* [PROBLEM DESCRIPTION]: An exact copy of all the data below is required.
□ □ □ □ □
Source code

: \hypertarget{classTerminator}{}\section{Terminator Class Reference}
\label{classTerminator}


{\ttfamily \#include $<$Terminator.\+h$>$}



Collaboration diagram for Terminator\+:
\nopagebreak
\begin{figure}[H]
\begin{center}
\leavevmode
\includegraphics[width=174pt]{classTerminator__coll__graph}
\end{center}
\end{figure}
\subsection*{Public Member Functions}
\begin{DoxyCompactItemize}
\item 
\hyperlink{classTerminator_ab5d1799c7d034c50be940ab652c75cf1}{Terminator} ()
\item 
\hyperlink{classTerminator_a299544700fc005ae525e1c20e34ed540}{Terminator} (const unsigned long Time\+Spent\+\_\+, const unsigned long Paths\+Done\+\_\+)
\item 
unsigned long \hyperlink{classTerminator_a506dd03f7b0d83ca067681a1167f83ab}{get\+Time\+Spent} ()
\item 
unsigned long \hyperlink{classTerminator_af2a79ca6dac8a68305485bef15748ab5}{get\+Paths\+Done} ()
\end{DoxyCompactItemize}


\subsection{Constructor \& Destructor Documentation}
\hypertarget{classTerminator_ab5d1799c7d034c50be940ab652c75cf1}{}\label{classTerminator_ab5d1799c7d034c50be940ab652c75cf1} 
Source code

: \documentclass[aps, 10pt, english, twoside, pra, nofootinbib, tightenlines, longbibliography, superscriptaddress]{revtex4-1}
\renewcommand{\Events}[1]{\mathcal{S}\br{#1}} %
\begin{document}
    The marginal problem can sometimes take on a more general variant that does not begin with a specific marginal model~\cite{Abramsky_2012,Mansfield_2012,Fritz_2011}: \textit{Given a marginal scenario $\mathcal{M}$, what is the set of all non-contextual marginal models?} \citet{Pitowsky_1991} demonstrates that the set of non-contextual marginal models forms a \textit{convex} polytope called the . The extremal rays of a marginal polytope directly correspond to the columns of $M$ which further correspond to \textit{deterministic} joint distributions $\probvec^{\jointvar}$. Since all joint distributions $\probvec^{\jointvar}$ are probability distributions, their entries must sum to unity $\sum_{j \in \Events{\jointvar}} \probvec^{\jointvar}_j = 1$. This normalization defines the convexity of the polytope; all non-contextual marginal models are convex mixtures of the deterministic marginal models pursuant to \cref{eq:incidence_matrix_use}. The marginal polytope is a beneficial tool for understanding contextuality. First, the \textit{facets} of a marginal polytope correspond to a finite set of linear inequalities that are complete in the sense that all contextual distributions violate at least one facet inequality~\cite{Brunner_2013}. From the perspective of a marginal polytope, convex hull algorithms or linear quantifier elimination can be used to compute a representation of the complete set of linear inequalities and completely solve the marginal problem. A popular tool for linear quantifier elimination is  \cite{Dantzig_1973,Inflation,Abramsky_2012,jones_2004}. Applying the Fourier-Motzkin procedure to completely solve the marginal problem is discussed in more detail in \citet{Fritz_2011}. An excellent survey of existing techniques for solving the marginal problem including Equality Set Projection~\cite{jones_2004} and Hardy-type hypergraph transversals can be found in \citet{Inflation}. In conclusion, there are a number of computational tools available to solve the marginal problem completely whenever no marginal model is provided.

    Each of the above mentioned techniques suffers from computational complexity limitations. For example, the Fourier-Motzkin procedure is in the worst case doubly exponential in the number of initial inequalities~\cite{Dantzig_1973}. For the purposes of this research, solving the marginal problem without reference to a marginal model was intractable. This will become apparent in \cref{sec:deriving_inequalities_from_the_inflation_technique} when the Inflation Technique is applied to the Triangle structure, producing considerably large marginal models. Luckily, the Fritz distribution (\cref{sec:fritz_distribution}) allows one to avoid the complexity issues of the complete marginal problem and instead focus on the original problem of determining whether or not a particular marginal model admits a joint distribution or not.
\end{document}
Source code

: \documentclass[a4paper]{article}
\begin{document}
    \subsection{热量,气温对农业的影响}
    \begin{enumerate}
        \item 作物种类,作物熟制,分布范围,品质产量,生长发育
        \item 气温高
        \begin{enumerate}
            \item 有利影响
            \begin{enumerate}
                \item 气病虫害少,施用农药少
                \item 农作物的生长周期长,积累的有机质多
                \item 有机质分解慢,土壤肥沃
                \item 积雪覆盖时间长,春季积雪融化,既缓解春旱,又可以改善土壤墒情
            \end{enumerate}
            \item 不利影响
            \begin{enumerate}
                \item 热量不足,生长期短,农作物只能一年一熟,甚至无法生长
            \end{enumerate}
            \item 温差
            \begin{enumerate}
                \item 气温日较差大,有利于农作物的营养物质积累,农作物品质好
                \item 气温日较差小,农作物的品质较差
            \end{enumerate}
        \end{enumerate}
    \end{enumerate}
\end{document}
□ □ □ □ □
* [ANSWER FOR THIS EXERCISE]:
Source code

: \hypertarget{classTerminator}{}\section{Terminator Class Reference}
\label{classTerminator}


{\ttfamily \#include $<$Terminator.\+h$>$}



Collaboration diagram for Terminator\+:
\nopagebreak
\begin{figure}[H]
\begin{center}
\leavevmode
\includegraphics[width=174pt]{classTerminator__coll__graph}
\end{center}
\end{figure}
\subsection*{Public Member Functions}
\begin{DoxyCompactItemize}
\item 
\hyperlink{classTerminator_ab5d1799c7d034c50be940ab652c75cf1}{Terminator} ()
\item 
\hyperlink{classTerminator_a299544700fc005ae525e1c20e34ed540}{Terminator} (const unsigned long Time\+Spent\+\_\+, const unsigned long Paths\+Done\+\_\+)
\item 
unsigned long \hyperlink{classTerminator_a506dd03f7b0d83ca067681a1167f83ab}{get\+Time\+Spent} ()
\item 
unsigned long \hyperlink{classTerminator_af2a79ca6dac8a68305485bef15748ab5}{get\+Paths\+Done} ()
\end{DoxyCompactItemize}


\subsection{Constructor \& Destructor Documentation}
\hypertarget{classTerminator_ab5d1799c7d034c50be940ab652c75cf1}{}\label{classTerminator_ab5d1799c7d034c50be940ab652c75cf1} 
Source code

: \documentclass[aps, 10pt, english, twoside, pra, nofootinbib, tightenlines, longbibliography, superscriptaddress]{revtex4-1}
\renewcommand{\Events}[1]{\mathcal{S}\br{#1}} %
\begin{document}
    The marginal problem can sometimes take on a more general variant that does not begin with a specific marginal model~\cite{Abramsky_2012,Mansfield_2012,Fritz_2011}: \textit{Given a marginal scenario $\mathcal{M}$, what is the set of all non-contextual marginal models?} \citet{Pitowsky_1991} demonstrates that the set of non-contextual marginal models forms a \textit{convex} polytope called the . The extremal rays of a marginal polytope directly correspond to the columns of $M$ which further correspond to \textit{deterministic} joint distributions $\probvec^{\jointvar}$. Since all joint distributions $\probvec^{\jointvar}$ are probability distributions, their entries must sum to unity $\sum_{j \in \Events{\jointvar}} \probvec^{\jointvar}_j = 1$. This normalization defines the convexity of the polytope; all non-contextual marginal models are convex mixtures of the deterministic marginal models pursuant to \cref{eq:incidence_matrix_use}. The marginal polytope is a beneficial tool for understanding contextuality. First, the \textit{facets} of a marginal polytope correspond to a finite set of linear inequalities that are complete in the sense that all contextual distributions violate at least one facet inequality~\cite{Brunner_2013}. From the perspective of a marginal polytope, convex hull algorithms or linear quantifier elimination can be used to compute a representation of the complete set of linear inequalities and completely solve the marginal problem. A popular tool for linear quantifier elimination is  \cite{Dantzig_1973,Inflation,Abramsky_2012,jones_2004}. Applying the Fourier-Motzkin procedure to completely solve the marginal problem is discussed in more detail in \citet{Fritz_2011}. An excellent survey of existing techniques for solving the marginal problem including Equality Set Projection~\cite{jones_2004} and Hardy-type hypergraph transversals can be found in \citet{Inflation}. In conclusion, there are a number of computational tools available to solve the marginal problem completely whenever no marginal model is provided.

    Each of the above mentioned techniques suffers from computational complexity limitations. For example, the Fourier-Motzkin procedure is in the worst case doubly exponential in the number of initial inequalities~\cite{Dantzig_1973}. For the purposes of this research, solving the marginal problem without reference to a marginal model was intractable. This will become apparent in \cref{sec:deriving_inequalities_from_the_inflation_technique} when the Inflation Technique is applied to the Triangle structure, producing considerably large marginal models. Luckily, the Fritz distribution (\cref{sec:fritz_distribution}) allows one to avoid the complexity issues of the complete marginal problem and instead focus on the original problem of determining whether or not a particular marginal model admits a joint distribution or not.
\end{document}
Source code

: \documentclass[a4paper]{article}
\begin{document}
    \subsection{热量,气温对农业的影响}
    \begin{enumerate}
        \item 作物种类,作物熟制,分布范围,品质产量,生长发育
        \item 气温高
        \begin{enumerate}
            \item 有利影响
            \begin{enumerate}
                \item 气病虫害少,施用农药少
                \item 农作物的生长周期长,积累的有机质多
                \item 有机质分解慢,土壤肥沃
                \item 积雪覆盖时间长,春季积雪融化,既缓解春旱,又可以改善土壤墒情
            \end{enumerate}
            \item 不利影响
            \begin{enumerate}
                \item 热量不足,生长期短,农作物只能一年一熟,甚至无法生长
            \end{enumerate}
            \item 温差
            \begin{enumerate}
                \item 气温日较差大,有利于农作物的营养物质积累,农作物品质好
                \item 气温日较差小,农作物的品质较差
            \end{enumerate}
        \end{enumerate}
    \end{enumerate}
\end{document}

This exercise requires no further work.